> RECORD EXTRACTS
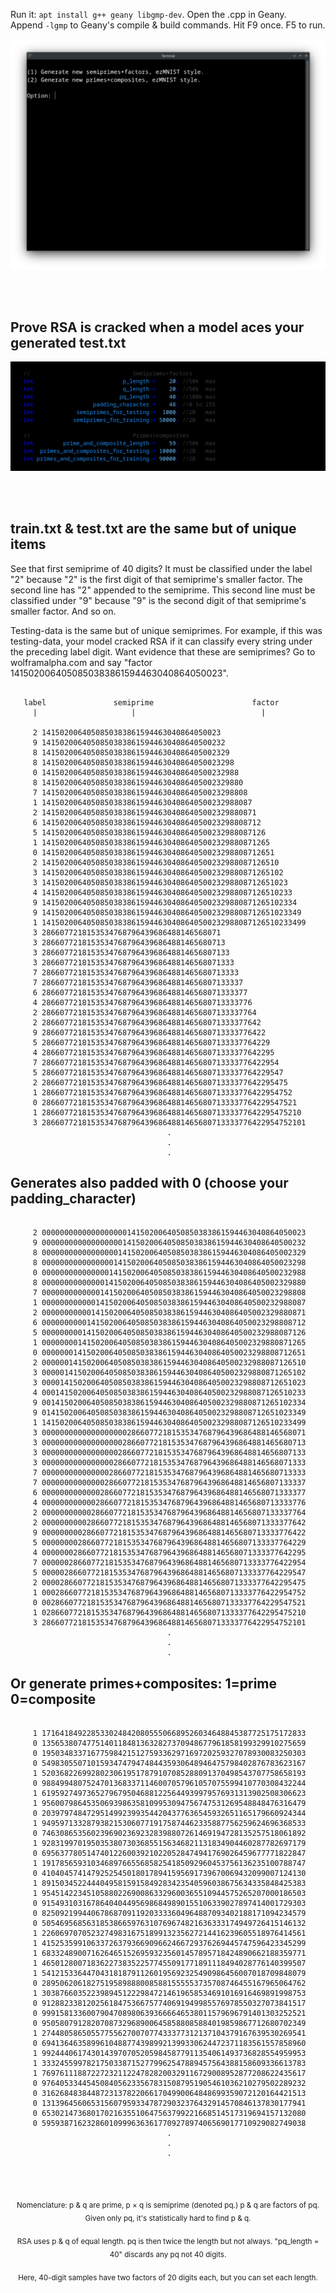 Run it: ```apt install g++ geany libgmp-dev```. Open the .cpp in Geany.<br>
Append ```-lgmp``` to Geany's compile & build commands. Hit F9 once. F5 to run.

<p align="center">
  <img src="https://raw.githubusercontent.com/compromise-evident/semiprime-training-data/main/Other/Terminal_baa56c42a4f58b5fcc4aca2d732f28d7.png">
</p>

<br>
<br>

## Prove RSA is cracked when a model aces your generated test.txt

<p align="center">
  <img src="https://raw.githubusercontent.com/compromise-evident/semiprime-training-data/main/Other/Configurable_781a1d3c777505b1a23134b891a80d30.png">
</p>

<br>
<br>

## train.txt & test.txt are the same but of unique items

See that first semiprime of 40 digits? It must be classified under the label "2"
because "2" is the first digit of that semiprime's smaller factor.
The second line has "2" appended to the semiprime. This second line must be
classified under "9" because "9" is the second digit of that semiprime's
smaller factor. And so on.

Testing-data is the same but of unique semiprimes. For example,
if this was testing-data, your model cracked RSA if it can classify
every string under the preceding label digit.
Want evidence that these are semiprimes?
Go to wolframalpha.com and say
"factor 1415020064050850383861594463040864050023".

```text

   label               semiprime                      factor
     |                     |                            |

     2 1415020064050850383861594463040864050023
     9 14150200640508503838615944630408640500232
     8 141502006405085038386159446304086405002329
     8 1415020064050850383861594463040864050023298
     0 14150200640508503838615944630408640500232988
     8 141502006405085038386159446304086405002329880
     7 1415020064050850383861594463040864050023298808
     1 14150200640508503838615944630408640500232988087
     2 141502006405085038386159446304086405002329880871
     6 1415020064050850383861594463040864050023298808712
     5 14150200640508503838615944630408640500232988087126
     1 141502006405085038386159446304086405002329880871265
     0 1415020064050850383861594463040864050023298808712651
     2 14150200640508503838615944630408640500232988087126510
     3 141502006405085038386159446304086405002329880871265102
     3 1415020064050850383861594463040864050023298808712651023
     4 14150200640508503838615944630408640500232988087126510233
     9 141502006405085038386159446304086405002329880871265102334
     9 1415020064050850383861594463040864050023298808712651023349
     1 14150200640508503838615944630408640500232988087126510233499
     3 2866077218153534768796439686488146568071
     3 28660772181535347687964396864881465680713
     3 286607721815353476879643968648814656807133
     3 2866077218153534768796439686488146568071333
     7 28660772181535347687964396864881465680713333
     7 286607721815353476879643968648814656807133337
     6 2866077218153534768796439686488146568071333377
     4 28660772181535347687964396864881465680713333776
     2 286607721815353476879643968648814656807133337764
     2 2866077218153534768796439686488146568071333377642
     9 28660772181535347687964396864881465680713333776422
     5 286607721815353476879643968648814656807133337764229
     4 2866077218153534768796439686488146568071333377642295
     7 28660772181535347687964396864881465680713333776422954
     5 286607721815353476879643968648814656807133337764229547
     2 2866077218153534768796439686488146568071333377642295475
     1 28660772181535347687964396864881465680713333776422954752
     0 286607721815353476879643968648814656807133337764229547521
     1 2866077218153534768796439686488146568071333377642295475210
     3 28660772181535347687964396864881465680713333776422954752101
                                   .
                                   .
                                   .

```

## Generates also padded with 0 (choose your padding_character)

```text

     2 00000000000000000001415020064050850383861594463040864050023
     9 00000000000000000014150200640508503838615944630408640500232
     8 00000000000000000141502006405085038386159446304086405002329
     8 00000000000000001415020064050850383861594463040864050023298
     0 00000000000000014150200640508503838615944630408640500232988
     8 00000000000000141502006405085038386159446304086405002329880
     7 00000000000001415020064050850383861594463040864050023298808
     1 00000000000014150200640508503838615944630408640500232988087
     2 00000000000141502006405085038386159446304086405002329880871
     6 00000000001415020064050850383861594463040864050023298808712
     5 00000000014150200640508503838615944630408640500232988087126
     1 00000000141502006405085038386159446304086405002329880871265
     0 00000001415020064050850383861594463040864050023298808712651
     2 00000014150200640508503838615944630408640500232988087126510
     3 00000141502006405085038386159446304086405002329880871265102
     3 00001415020064050850383861594463040864050023298808712651023
     4 00014150200640508503838615944630408640500232988087126510233
     9 00141502006405085038386159446304086405002329880871265102334
     9 01415020064050850383861594463040864050023298808712651023349
     1 14150200640508503838615944630408640500232988087126510233499
     3 00000000000000000002866077218153534768796439686488146568071
     3 00000000000000000028660772181535347687964396864881465680713
     3 00000000000000000286607721815353476879643968648814656807133
     3 00000000000000002866077218153534768796439686488146568071333
     7 00000000000000028660772181535347687964396864881465680713333
     7 00000000000000286607721815353476879643968648814656807133337
     6 00000000000002866077218153534768796439686488146568071333377
     4 00000000000028660772181535347687964396864881465680713333776
     2 00000000000286607721815353476879643968648814656807133337764
     2 00000000002866077218153534768796439686488146568071333377642
     9 00000000028660772181535347687964396864881465680713333776422
     5 00000000286607721815353476879643968648814656807133337764229
     4 00000002866077218153534768796439686488146568071333377642295
     7 00000028660772181535347687964396864881465680713333776422954
     5 00000286607721815353476879643968648814656807133337764229547
     2 00002866077218153534768796439686488146568071333377642295475
     1 00028660772181535347687964396864881465680713333776422954752
     0 00286607721815353476879643968648814656807133337764229547521
     1 02866077218153534768796439686488146568071333377642295475210
     3 28660772181535347687964396864881465680713333776422954752101
                                   .
                                   .
                                   .

```

## Or generate primes+composites: 1=prime 0=composite

```text

     1 17164184922853302484208055506689526034648845387725175172833
     0 13565380747751401184813632827370948677961858199329910275659
     0 19503483371677598421512759336297169720259327078930083250303
     0 54983055071015934747947484435930648946475798402876783623167
     1 52036822699280230619517879107085288091370498543707758658193
     0 98849948075247013683371146007057961057075599410770308432244
     1 61959274973652796795046881225644939979576931313902508306623
     1 95600798645350693986358109953094756747531269548848476316479
     0 20397974847295149923993544204377636545932651165179660924344
     1 94959713328793821530607719175874462335887756259624696368533
     0 74630865356023969023692328398807261469194728135257518061892
     1 92831997019503538073036855156346821131834904460287782697179
     0 69563778051474012260039210220528474941769026459677771822847
     1 19178565931034689766556858254185092960453756136235100788747
     0 41040457414792525450180178941595691739670069432099007124130
     1 89150345224440495815915849283423540596038675634335848425383
     1 95451422345105880226900863329600365510944575265207000186503
     0 91549310316786404044956986849890155106339027897414001729303
     0 82509219944067868709119203333604964887093402188171094234579
     0 50546956856318538665976310769674821636333174949726415146132
     1 22606970705232749831675189913235627214416239605518976414561
     1 41525359910633726379366909662466729376269445747596423345299
     1 68332489007162646515269593235601457895718424890662188359771
     1 46501280071836227383522577455091771891118494028776140399507
     1 54121533644704318187911260195692325490986456007018709848079
     0 28950620618275195898880085881555553735708746455167965064762
     1 30387660352239894512229847214619658534691016916469891998753
     0 91288233812025618475366757740691949985576978550327073841517
     0 99915813360079047089806393666646538011579696791401303252521
     0 95058079128207087329689006458588085884019859867712680702349
     1 27448058650557755627007077433377312137104379167639530269541
     0 69413646358996104887743989921399330624472371183561557858960
     1 99244406174301439707052059845877911354061493736828554959953
     1 33324559978217503387152779962547889457564388158609336613783
     1 76976111887227232112247828200329116729008952877208622435617
     0 97640533445450840562335678315087951905461036210279502289232
     0 31626848384487231378220661704990064848699359072120164421513
     0 13139645606531560795933478729032376432914570846137830177941
     0 65302147368017021635510647563799221668514517319694157132080
     0 59593871623286010999636361770927897406569017710929082749038
                                   .
                                   .
                                   .

```

<br>
<br>

<p align="center"><sub>Nomenclature: p & q are prime, p × q is semiprime (denoted pq.) p & q are factors of pq. Given only pq, it's statistically hard to find p & q.<sub/></p>
<p align="center"><sub>RSA uses p & q of equal length. pq is then twice the length but not always. "pq_length = 40" discards any pq not 40 digits.<sub/></p>
<p align="center"><sub>Here, 40-digit samples have two factors of 20 digits each, but you can set each length.<sub/></p>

> WORK INSTRUCTIONS
Your answer is a single number: how many lines in the listing above hold "unique"?

> TASK RESULT
2